It is worth noting that there is tons of standard variety psycho evidence that FL really is modular with respect to other cognitive capacities.  Susan Curtiss (here and here) reviews the wealth of double dissociations between language and virtually any other capacity you might be interested in. Thus, at least in one perfectly coherent sense, FL is a module and so a dedicated special purpose system. Language competence swings independently of visual acuity, auditory facility, IQ, hair color, height, voacab proficiency, you name it. So if one takes such dissociations as dispositive (and it is the gold standard) then FL is a module with all that this entails.

However, there is a second way of thinking about what unification of the cognitive modules consists in and this may be the source of much (what I take to be) confused discussion. In particular, we need to separate out two questions: ‘Is FL a module?’ and ‘Is FL contain linguistically proprietary parts/circuits?’ One can maintain that FL is a module without also thinking that its parts are entirely different from those in every other module.  How so? Well, FL might be composed from the same kinds of parts present in other modules, albeit put together in distinctive ways. Same parts, same computations, different wiring. If this were so, then there would be a sense in which FL is a module (i.e. it has special distinctive proprietary computations etc.), yet when seen at the right grain it shares many (most? All?) of its basic computational features with other domains of cognition. In other words, it is possible that FL’s computations are distinctive and dedicated, and that they are built from the same simple parts found in other modules. Speaking personally, this is how I now understand the Minimalist Bet (i.e. that FL shares many basic computational properties with other systems). 
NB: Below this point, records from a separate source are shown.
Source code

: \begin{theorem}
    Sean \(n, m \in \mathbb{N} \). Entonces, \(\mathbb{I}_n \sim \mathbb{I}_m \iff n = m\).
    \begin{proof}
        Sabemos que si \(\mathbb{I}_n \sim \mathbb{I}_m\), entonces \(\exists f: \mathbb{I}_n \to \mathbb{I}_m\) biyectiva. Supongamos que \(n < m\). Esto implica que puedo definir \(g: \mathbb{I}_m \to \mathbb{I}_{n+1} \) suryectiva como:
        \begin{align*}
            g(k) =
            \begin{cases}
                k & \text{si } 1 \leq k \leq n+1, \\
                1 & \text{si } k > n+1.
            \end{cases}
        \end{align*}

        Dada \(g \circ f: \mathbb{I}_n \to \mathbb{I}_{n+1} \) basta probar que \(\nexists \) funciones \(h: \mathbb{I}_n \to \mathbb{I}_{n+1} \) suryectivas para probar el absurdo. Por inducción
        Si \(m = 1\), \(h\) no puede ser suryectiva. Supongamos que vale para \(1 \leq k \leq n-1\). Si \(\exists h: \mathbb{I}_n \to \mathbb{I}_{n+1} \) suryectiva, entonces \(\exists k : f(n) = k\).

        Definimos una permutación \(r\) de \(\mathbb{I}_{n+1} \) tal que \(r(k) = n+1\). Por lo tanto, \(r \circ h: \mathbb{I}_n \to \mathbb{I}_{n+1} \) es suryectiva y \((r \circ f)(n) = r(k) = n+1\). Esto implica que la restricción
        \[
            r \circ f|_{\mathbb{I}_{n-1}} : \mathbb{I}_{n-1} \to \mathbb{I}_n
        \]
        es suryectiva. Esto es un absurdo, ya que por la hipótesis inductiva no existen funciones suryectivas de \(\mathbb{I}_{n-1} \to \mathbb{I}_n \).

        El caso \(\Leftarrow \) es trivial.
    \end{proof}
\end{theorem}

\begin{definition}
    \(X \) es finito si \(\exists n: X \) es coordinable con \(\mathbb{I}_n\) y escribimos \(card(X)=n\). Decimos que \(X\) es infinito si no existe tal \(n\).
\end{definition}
This is a coherent position (which does not imply it is correct). At the cellular level our organs are pretty similar. Nonetheless, a kidney is not a heart, and neither is a liver or a stomach.  So too with FL and other cognitive “organs.”  This is a possibility (in fact, I have argued in places that this is also plausible and maybe even true). So, seen from the perspective of the basic building blocks, it is possible that FL, though a separate module, is nonetheless “just like” every other kind of cognition. This version of the “modularity” issue asks not whether FL is a domain specific dedicated system (it is!), but whether it employs primitive circuits/operations proprietary to it (i.e. not shared with other cognitive domains). Here ‘domain specific’ means uses basic operations not attested in the other domains of non-linguistic cognition.

Of course, the MP bet is easy to articulate at a general level. What’s hard is to show that it’s true (or even plausible).  As I’ve argued before, to collect on this bet requires, first, reducing FL’s internal modularity (which in turn requires showing Binding, movement, control, agreement, etc. are really only apparently different) and, second, showing that this unification rests on cognitively generic basic operations.[4] Believe me when I tell you that this program has been a hard sell.
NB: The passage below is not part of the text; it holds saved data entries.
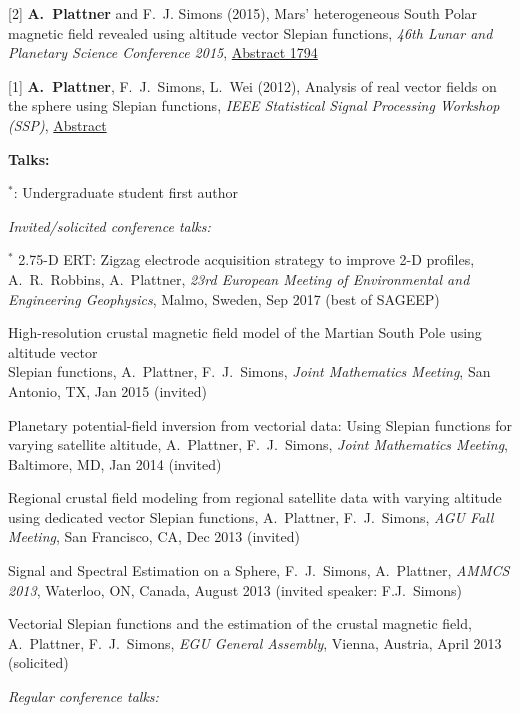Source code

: \documentclass[10pt]{article}
\begin{document}
\spcp
\hspace{-0.5cm}[2] \textbf{A.~Plattner} and F.~J. Simons (2015),
Mars' heterogeneous South Polar magnetic field revealed using altitude vector Slepian functions,
\emph{46th Lunar and Planetary Science Conference 2015},
\href{http://www.hou.usra.edu/meetings/lpsc2015/pdf/1794.pdf}{Abstract 1794}

\spcp
\hspace{-0.5cm}[1] \textbf{A.~Plattner}, F.~J.~Simons, L.~Wei (2012),
Analysis of real vector fields on the sphere using Slepian functions,
\emph{IEEE Statistical Signal Processing Workshop (SSP)},
\href{http://ieeexplore.ieee.org/stamp/stamp.jsp?tp=&arnumber=6319659}{Abstract}


\spc
\textbf{\tsize Talks:}

\spcp
$^*$: Undergraduate student first author

\spcp
\emph{Invited/solicited conference talks:} 

\spcp 
\hspace{-0.4cm} $^*$ 2.75-D ERT: Zigzag electrode acquisition strategy
to improve 2-D profiles,
A.~R.~Robbins, A.~Plattner,
\emph{23rd European Meeting of Environmental and Engineering Geophysics}, Malmo, Sweden, Sep 2017 (best of SAGEEP)

\spcp
High-resolution crustal magnetic field model of the Martian South Pole using altitude vector\\ Slepian functions,
A.~Plattner, F.~J.~Simons,
\emph{Joint Mathematics Meeting}, San Antonio, TX, Jan 2015 (invited)

\spcp
Planetary potential-field inversion from vectorial data: Using Slepian functions for varying satellite altitude,
A.~Plattner, F.~J.~Simons,
\emph{Joint Mathematics Meeting}, Baltimore, MD, Jan 2014 (invited)

\spcp
Regional crustal field modeling from regional satellite data with varying altitude using dedicated vector Slepian functions,
A.~Plattner, F.~J.~Simons,
\emph{AGU Fall Meeting}, San Francisco, CA, Dec 2013 (invited)

\spcp
Signal and Spectral Estimation on a Sphere,
F.~J.~Simons, A.~Plattner,
\emph{AMMCS 2013}, Waterloo, ON, Canada, August 2013 (invited speaker: F.J.~Simons)

\spcp
Vectorial Slepian functions and the estimation of the crustal magnetic field,
A.~Plattner, F.~J.~Simons,
\emph{EGU General Assembly}, Vienna, Austria, April 2013 (solicited)

\spc
\emph{Regular conference talks:}
\end{document}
Moreover, the mainstream Minimalist position is that though this may be largely correct, it is exactly wrong: there are some special purpose linguistic devices and operations (e.g. Merge), which are responsible for Gs distinctive recursive property. At any rate, I think the logic is clear so I will not repeat the mantra yet again.

This brings me to the last point I want to make: Avery notes that more often than not positive evidence relevant to fixing a grammatical option is missing from the PLD.  In other words, Avery notes that the PLD is in fact even more impoverished than we tend to believe. He rightly notes that this implies that indirect negative evidence (INE) is more important than we tend to think.  Now if he is right (and I have no reason to think that he isn’t), then FL must be chocked full of domain specific information. Why? Because INE requires a sharp specification of options under consideration to be operative.  Induction that uses INE effectively must be richer than induction exploiting only positive data.[5] INE demands more articulated hypothesis space, not less. INE can compensate for poor direct evidence but only if FL knows what absences it’s looking for! You can hear the dogs that don’t bark but only if you are listening for barking dogs. If Avery’s cited example is correct (see here), then it seems that FL is attuned to micro variations, and this suggests a very rich system of very linguistically specific micro parameters internal to FL. Thus, if Avery is right, then FL will contain quite a lot of very domain specific information and given that this information is logically necessary to exploit INE it looks like these options must be innately specified and that FL contains lots of innate domain specific information. Of course, Avery may be wrong and those that don’t like this conclusion are free (indeed urged) to reanalyze the relevant cases (i.e. to indulge in some linguistic research and produce some helpful results).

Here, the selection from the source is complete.